Activity: Exactly how many lines of the data below include the string "troubleshooting"? State the number and nothing more.

Records drawn from a dataset:
_ _ _
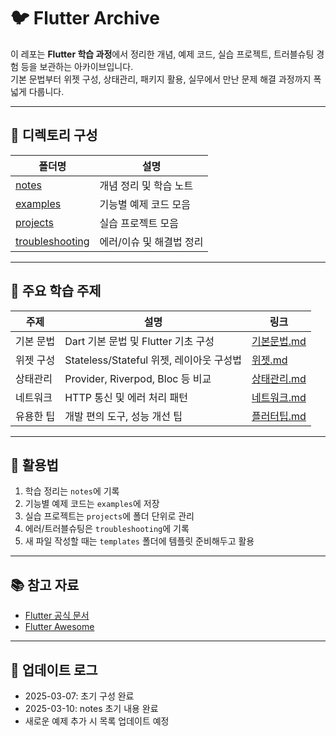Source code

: # 🐦 Flutter Archive

이 레포는 **Flutter 학습 과정**에서 정리한 개념, 예제 코드, 실습 프로젝트, 트러블슈팅 경험 등을 보관하는 아카이브입니다.  
기본 문법부터 위젯 구성, 상태관리, 패키지 활용, 실무에서 만난 문제 해결 과정까지 폭넓게 다룹니다.

---

## 📂 디렉토리 구성

| 폴더명 | 설명 |
|---|---|
| [notes](./notes) | 개념 정리 및 학습 노트 |
| [examples](./examples) | 기능별 예제 코드 모음 |
| [projects](./projects) | 실습 프로젝트 모음 |
| [troubleshooting](./troubleshooting) | 에러/이슈 및 해결법 정리 |

---

## 📖 주요 학습 주제

| 주제 | 설명 | 링크 |
|---|---|---|
| 기본 문법 | Dart 기본 문법 및 Flutter 기초 구성 | [기본문법.md](./notes/기본문법.md) |
| 위젯 구성 | Stateless/Stateful 위젯, 레이아웃 구성법 | [위젯.md](./notes/위젯.md) |
| 상태관리 | Provider, Riverpod, Bloc 등 비교 | [상태관리.md](./notes/상태관리.md) |
| 네트워크 | HTTP 통신 및 에러 처리 패턴 | [네트워크.md](./notes/네트워크.md) |
| 유용한 팁 | 개발 편의 도구, 성능 개선 팁 | [플러터팁.md](./notes/플러터팁.md) |

---

## 📑 활용법
1. 학습 정리는 `notes`에 기록
2. 기능별 예제 코드는 `examples`에 저장
3. 실습 프로젝트는 `projects`에 폴더 단위로 관리
4. 에러/트러블슈팅은 `troubleshooting`에 기록
5. 새 파일 작성할 때는 `templates` 폴더에 템플릿 준비해두고 활용

---

## 📚 참고 자료
- [Flutter 공식 문서](https://docs.flutter.dev/)
- [Flutter Awesome](https://github.com/Solido/awesome-flutter)

---

## 📢 업데이트 로그
- 2025-03-07: 초기 구성 완료
- 2025-03-10: notes 초기 내용 완료
- 새로운 예제 추가 시 목록 업데이트 예정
_ _ _
Completed exercise: 2